Data for analysis.
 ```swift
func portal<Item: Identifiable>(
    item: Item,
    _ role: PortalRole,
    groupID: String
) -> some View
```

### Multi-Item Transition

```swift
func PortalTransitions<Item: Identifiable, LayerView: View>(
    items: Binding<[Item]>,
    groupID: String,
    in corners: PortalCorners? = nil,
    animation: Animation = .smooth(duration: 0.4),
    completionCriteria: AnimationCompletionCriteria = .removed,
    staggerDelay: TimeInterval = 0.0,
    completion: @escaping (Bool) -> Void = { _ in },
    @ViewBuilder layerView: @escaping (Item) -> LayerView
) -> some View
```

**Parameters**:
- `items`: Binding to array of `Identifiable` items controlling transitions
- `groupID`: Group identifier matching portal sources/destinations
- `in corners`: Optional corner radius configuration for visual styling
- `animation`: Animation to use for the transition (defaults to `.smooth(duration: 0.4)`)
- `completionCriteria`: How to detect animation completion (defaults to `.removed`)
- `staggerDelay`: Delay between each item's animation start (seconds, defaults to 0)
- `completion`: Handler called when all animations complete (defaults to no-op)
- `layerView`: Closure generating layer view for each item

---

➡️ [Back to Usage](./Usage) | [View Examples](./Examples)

Exercise directions. Write out every line of the listing that holds the word "Binding".

Solution for this exercise.
    items: Binding<[Item]>,
- `items`: Binding to array of `Identifiable` items controlling transitions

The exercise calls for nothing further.